Universe Design Issue

I am working on combining 2 star schemas into one universe and I am running into a problem. To try to explain the problem in simple terms, let me use an example. Let’s say you have 2 fact tables which share 2 dimensions (basically,
in the shape of a baseball diamond, with 1st and 3rd base being the fact tables and 2nd base and home plate being the dimensions).

When you define the joins between the fact tables and the dimensions, you get a loop. You can resolve this loop by using contexts, but if you do this then if you want to run a query which combines one object from each fact table (with one object from one of the shared dimensions), Business Objects will split the SQL into 2 statements and then join the results. I believe this final join would be done on the PC. The problem is that there may be a lot of data to join on the PC and this could greatly affect performance.
Ideally, you would want this final join to be done on the server. If you were
to code this in SQL yourself, you could do this with one SQL statement.

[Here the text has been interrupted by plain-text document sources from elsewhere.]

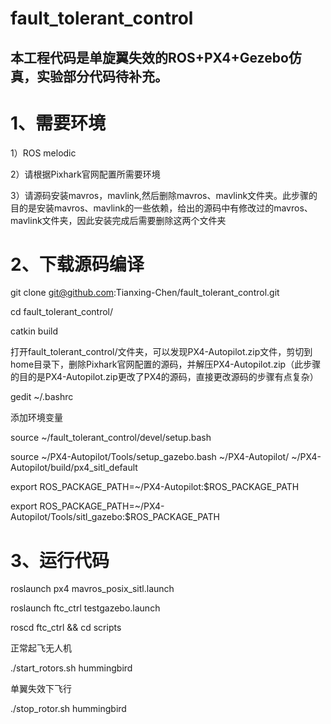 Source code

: # fault_tolerant_control
## 本工程代码是单旋翼失效的ROS+PX4+Gezebo仿真，实验部分代码待补充。

# 1、需要环境
1）ROS melodic

2）请根据Pixhark官网配置所需要环境

3）请源码安装mavros，mavlink,然后删除mavros、mavlink文件夹。此步骤的目的是安装mavros、mavlink的一些依赖，给出的源码中有修改过的mavros、mavlink文件夹，因此安装完成后需要删除这两个文件夹

# 2、下载源码编译
git clone git@github.com:Tianxing-Chen/fault_tolerant_control.git

cd fault_tolerant_control/

catkin build

打开fault_tolerant_control/文件夹，可以发现PX4-Autopilot.zip文件，剪切到home目录下，删除Pixhark官网配置的源码，并解压PX4-Autopilot.zip（此步骤的目的是PX4-Autopilot.zip更改了PX4的源码，直接更改源码的步骤有点复杂）

gedit ~/.bashrc

添加环境变量

source ~/fault_tolerant_control/devel/setup.bash

source ~/PX4-Autopilot/Tools/setup_gazebo.bash ~/PX4-Autopilot/ ~/PX4-Autopilot/build/px4_sitl_default

export ROS_PACKAGE_PATH=~/PX4-Autopilot:$ROS_PACKAGE_PATH

export ROS_PACKAGE_PATH=~/PX4-Autopilot/Tools/sitl_gazebo:$ROS_PACKAGE_PATH

# 3、运行代码

roslaunch px4 mavros_posix_sitl.launch

roslaunch ftc_ctrl testgazebo.launch 

roscd ftc_ctrl && cd scripts

正常起飞无人机

./start_rotors.sh hummingbird

单翼失效下飞行

./stop_rotor.sh hummingbird

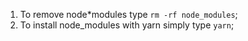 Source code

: 1. To remove node\*modules type `rm -rf node_modules`;
2. To install node_modules with yarn simply type `yarn`;
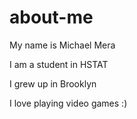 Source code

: # about-me
My name is Michael Mera

I am a student in HSTAT

I grew up in Brooklyn 

I love playing video games :)

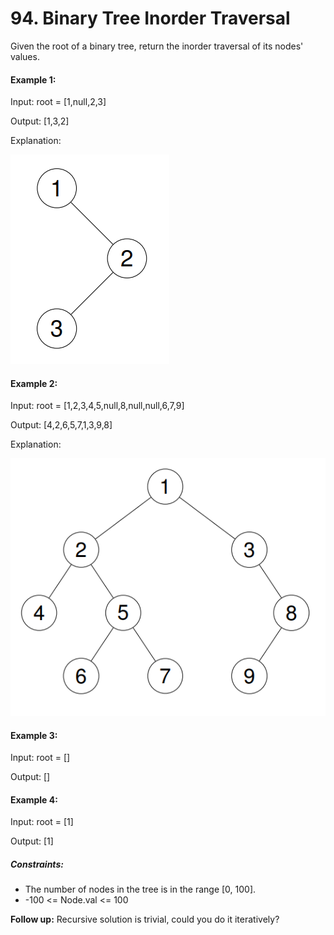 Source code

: # 94. Binary Tree Inorder Traversal

Given the root of a binary tree, return the inorder traversal of its nodes' values.

 

#### Example 1:

Input: root = [1,null,2,3]

Output: [1,3,2]

Explanation:

<img src="tree_1.png" alt="hint" style="max-width: 100%; height: auto;"/>

#### Example 2:

Input: root = [1,2,3,4,5,null,8,null,null,6,7,9]

Output: [4,2,6,5,7,1,3,9,8]

Explanation:

<img src="tree_2.png" alt="hint" style="max-width: 100%; height: auto;"/>

#### Example 3:

Input: root = []

Output: []

#### Example 4:

Input: root = [1]

Output: [1]

 

##### Constraints:

- The number of nodes in the tree is in the range [0, 100].
- -100 <= Node.val <= 100
 

**Follow up:** Recursive solution is trivial, could you do it iteratively? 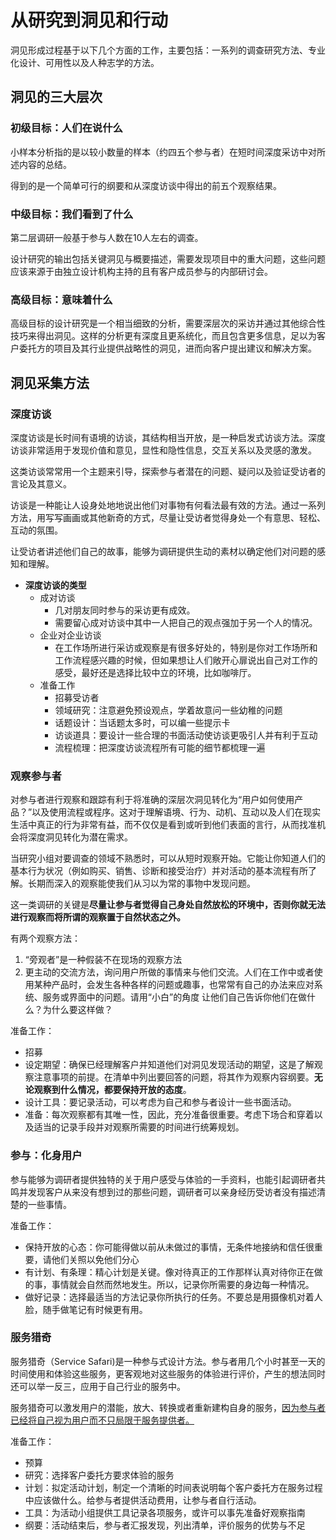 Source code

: # 从研究到洞见和行动

洞见形成过程基于以下几个方面的工作，主要包括：一系列的调查研究方法、专业化设计、可用性以及人种志学的方法。

## 洞见的三大层次

### 初级目标：人们在说什么

小样本分析指的是以较小数量的样本（约四五个参与者）在短时间深度采访中对所述内容的总结。

得到的是一个简单可行的纲要和从深度访谈中得出的前五个观察结果。

### 中级目标：我们看到了什么

第二层调研一般基于参与人数在10人左右的调查。

设计研究的输出包括关键洞见与概要描述，需要发现项目中的重大问题，这些问题应该来源于由独立设计机构主持的且有客户成员参与的内部研讨会。

### 高级目标：意味着什么

高级目标的设计研究是一个相当细致的分析，需要深层次的采访并通过其他综合性技巧来得出洞见。这样的分析更有深度且更系统化，而且包含更多信息，足以为客户委托方的项目及其行业提供战略性的洞见，进而向客户提出建议和解决方案。

## 洞见采集方法

### 深度访谈

深度访谈是长时间有语境的访谈，其结构相当开放，是一种启发式访谈方法。深度访谈非常适用于发现价值和意见，显性和隐性信息，交互关系以及灵感的激发。

这类访谈常常用一个主题来引导，探索参与者潜在的问题、疑问以及验证受访者的言论及其意义。

访谈是一种能让人设身处地地说出他们对事物有何看法最有效的方法。通过一系列方法，用写写画画或其他新奇的方式，尽量让受访者觉得身处一个有意思、轻松、互动的氛围。

让受访者讲述他们自己的故事，能够为调研提供生动的素材以确定他们对问题的感知和理解。

- **深度访谈的类型**
  - 成对访谈
    - 几对朋友同时参与的采访更有成效。
    - 需要留心成对访谈中其中一人把自己的观点强加于另一个人的情况。
  - 企业对企业访谈
    - 在工作场所进行采访或观察是有很多好处的，特别是你对工作场所和工作流程感兴趣的时候，但如果想让人们敞开心扉说出自己对工作的感受，最好还是选择比较中立的环境，比如咖啡厅。
  - 准备工作
    - 招募受访者
    - 领域研究：注意避免预设观点，学着故意问一些幼稚的问题
    - 话题设计：当话题太多时，可以编一些提示卡
    - 访谈道具：要设计一些合理的书面活动使访谈更吸引人并有利于互动
    - 流程梳理：把深度访谈流程所有可能的细节都梳理一遍

### 观察参与者

对参与者进行观察和跟踪有利于将准确的深层次洞见转化为“用户如何使用产品？”以及使用流程或程序。这对于理解语境、行为、动机、互动以及人们在现实生活中真正的行为非常有益，而不仅仅是看到或听到他们表面的言行，从而找准机会将深度洞见转化为潜在需求。

当研究小组对要调查的领域不熟悉时，可以从短时观察开始。它能让你知道人们的基本行为状况（例如购买、销售、诊断和接受治疗）并对活动的基本流程有所了解。长期而深入的观察能使我们从习以为常的事物中发现问题。

这一类调研的关键是**尽量让参与者觉得自己身处自然放松的环境中，否则你就无法进行观察而将所谓的观察置于自然状态之外。**

有两个观察方法：

1. “旁观者”是一种假装不在现场的观察方法
2. 更主动的交流方法，询问用户所做的事情来与他们交流。人们在工作中或者使用某种产品时，会发生各种各样的问题或趣事，也常常有自己的办法来应对系统、服务或界面中的问题。请用“小白”的角度 让他们自己告诉你他们在做什么？为什么要这样做？

准备工作：

- 招募
- 设定期望：确保已经理解客户并知道他们对洞见发现活动的期望，这是了解观察注意事项的前提。在清单中列出要回答的问题，将其作为观察内容纲要。**无论观察到什么情况，都要保持开放的态度**。
- 设计工具：要记录活动，可以考虑为自己和参与者设计一些书面活动。
- 准备：每次观察都有其唯一性，因此，充分准备很重要。考虑下场合和穿着以及适当的记录手段并对观察所需要的时间进行统筹规划。

### 参与：化身用户

参与能够为调研者提供独特的关于用户感受与体验的一手资料，也能引起调研者共鸣并发现客户从来没有想到过的那些问题，调研者可以亲身经历受访者没有描述清楚的一些事情。

准备工作：

- 保持开放的心态：你可能得做以前从未做过的事情，无条件地接纳和信任很重要，请他们关照以免他们分心
- 有计划、有条理：精心计划是关键。像对待真正的工作那样认真对待你正在做的事，事情就会自然而然地发生。所以，记录你所需要的身边每一种情况。
- 做好记录：选择最适当的方法记录你所执行的任务。不要总是用摄像机对着人脸，随手做笔记有时候更有用。

### 服务猎奇

服务猎奇（Service Safari)是一种参与式设计方法。参与者用几个小时甚至一天的时间使用和体验这些服务，更客观地对这些服务的体验进行评价，产生的想法同时还可以举一反三，应用于自己行业的服务中。

服务猎奇可以激发用户的潜能，放大、转换或者重新建构自身的服务，<u>因为参与者已经将自己视为用户而不只局限于服务提供者。</u>

准备工作：

- 预算
- 研究：选择客户委托方要求体验的服务
- 计划：拟定活动计划，制定一个清晰的时间表说明每个客户委托方在服务过程中应该做什么。给参与者提供活动费用，让参与者自行活动。
- 工具：为活动小组提供工具记录各项服务，或许可以事先准备好观察指南
- 纲要：活动结束后，参与者汇报发现，列出清单，评价服务的优势与不足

The other alternative to using contexts is to use aliases to resolve the loop, but if you choose this method, then you would need to have 2 different dimension objects in the universe (for what is the same data base field);
one associated with each fact table. Unfortunately, then your query would need to
contain both objects in order to have both joins included. This is not something we would want our users to have to do.

The problem is really magnified for us as we often divide total cost (from one fact table) by total members (from another fact table) to come up with a Per Member Per Month (PMPM) amount. This appears to be impossible to implement as an object in the universe (if you use contexts to split the SQL). It seems like we will have to use variables on the reporting side to get these PMPM amounts.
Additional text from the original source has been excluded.